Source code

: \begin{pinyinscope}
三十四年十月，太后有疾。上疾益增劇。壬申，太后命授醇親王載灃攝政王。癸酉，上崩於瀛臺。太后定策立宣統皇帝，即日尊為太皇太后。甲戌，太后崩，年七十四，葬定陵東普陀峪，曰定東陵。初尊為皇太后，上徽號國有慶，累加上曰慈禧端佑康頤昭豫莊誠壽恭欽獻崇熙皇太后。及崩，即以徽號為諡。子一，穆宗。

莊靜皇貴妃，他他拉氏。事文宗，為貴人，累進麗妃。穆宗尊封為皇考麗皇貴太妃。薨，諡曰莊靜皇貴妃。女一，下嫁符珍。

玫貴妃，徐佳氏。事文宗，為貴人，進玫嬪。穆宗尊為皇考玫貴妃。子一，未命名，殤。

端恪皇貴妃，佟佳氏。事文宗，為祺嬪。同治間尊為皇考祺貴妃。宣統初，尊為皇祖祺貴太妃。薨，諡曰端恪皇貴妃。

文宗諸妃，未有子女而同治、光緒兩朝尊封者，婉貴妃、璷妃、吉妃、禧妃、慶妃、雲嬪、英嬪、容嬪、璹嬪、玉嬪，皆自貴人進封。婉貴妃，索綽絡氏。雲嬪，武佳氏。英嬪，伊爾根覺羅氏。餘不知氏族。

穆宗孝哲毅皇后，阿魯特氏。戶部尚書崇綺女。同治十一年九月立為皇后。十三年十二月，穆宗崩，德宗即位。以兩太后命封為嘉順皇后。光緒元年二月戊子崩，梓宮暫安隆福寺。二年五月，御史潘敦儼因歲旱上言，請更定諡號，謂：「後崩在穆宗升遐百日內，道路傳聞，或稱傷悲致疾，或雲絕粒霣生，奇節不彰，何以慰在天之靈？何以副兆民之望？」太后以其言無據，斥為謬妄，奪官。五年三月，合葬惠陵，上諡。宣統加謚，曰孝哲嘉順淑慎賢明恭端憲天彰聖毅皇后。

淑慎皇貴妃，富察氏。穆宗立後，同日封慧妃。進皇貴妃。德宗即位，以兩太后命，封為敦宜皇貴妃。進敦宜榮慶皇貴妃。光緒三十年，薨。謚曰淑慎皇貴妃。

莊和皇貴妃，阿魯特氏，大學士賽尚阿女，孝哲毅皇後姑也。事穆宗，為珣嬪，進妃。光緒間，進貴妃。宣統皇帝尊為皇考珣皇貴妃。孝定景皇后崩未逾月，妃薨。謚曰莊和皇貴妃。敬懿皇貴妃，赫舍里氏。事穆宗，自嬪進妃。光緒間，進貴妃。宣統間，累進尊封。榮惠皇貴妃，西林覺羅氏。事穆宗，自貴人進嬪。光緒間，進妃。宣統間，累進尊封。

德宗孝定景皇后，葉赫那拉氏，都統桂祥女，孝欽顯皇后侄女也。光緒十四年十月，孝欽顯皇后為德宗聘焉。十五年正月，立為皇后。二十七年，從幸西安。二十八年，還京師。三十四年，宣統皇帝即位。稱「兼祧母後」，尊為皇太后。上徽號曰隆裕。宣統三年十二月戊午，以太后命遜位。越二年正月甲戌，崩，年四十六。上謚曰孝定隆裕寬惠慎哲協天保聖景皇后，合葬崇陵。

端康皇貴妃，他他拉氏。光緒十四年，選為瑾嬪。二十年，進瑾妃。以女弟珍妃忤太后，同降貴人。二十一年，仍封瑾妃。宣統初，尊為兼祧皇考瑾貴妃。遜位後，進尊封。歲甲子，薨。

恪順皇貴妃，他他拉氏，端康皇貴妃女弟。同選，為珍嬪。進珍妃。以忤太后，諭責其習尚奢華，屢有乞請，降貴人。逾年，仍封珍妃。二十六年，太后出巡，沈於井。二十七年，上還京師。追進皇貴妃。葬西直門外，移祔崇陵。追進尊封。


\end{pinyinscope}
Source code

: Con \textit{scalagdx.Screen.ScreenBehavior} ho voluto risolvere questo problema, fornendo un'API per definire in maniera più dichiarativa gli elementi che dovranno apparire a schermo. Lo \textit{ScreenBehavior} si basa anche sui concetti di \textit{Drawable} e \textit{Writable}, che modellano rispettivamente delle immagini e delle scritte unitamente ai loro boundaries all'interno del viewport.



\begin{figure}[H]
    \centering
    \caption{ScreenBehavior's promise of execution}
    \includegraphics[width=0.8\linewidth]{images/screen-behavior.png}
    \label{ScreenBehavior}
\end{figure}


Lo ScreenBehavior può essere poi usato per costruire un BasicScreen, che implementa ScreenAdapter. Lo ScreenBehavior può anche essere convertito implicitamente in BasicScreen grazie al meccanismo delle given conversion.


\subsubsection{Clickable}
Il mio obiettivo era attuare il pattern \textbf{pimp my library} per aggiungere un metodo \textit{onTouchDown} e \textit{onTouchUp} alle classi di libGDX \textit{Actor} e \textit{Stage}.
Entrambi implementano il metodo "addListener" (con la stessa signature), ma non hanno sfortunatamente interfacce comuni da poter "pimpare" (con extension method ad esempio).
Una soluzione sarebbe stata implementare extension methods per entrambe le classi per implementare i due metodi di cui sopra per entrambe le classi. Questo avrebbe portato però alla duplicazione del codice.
____________________
> **Task objective**
Copy each line of the preceding material that contains "pinyinscope".

> **Result of this task**
: \begin{pinyinscope}
\end{pinyinscope}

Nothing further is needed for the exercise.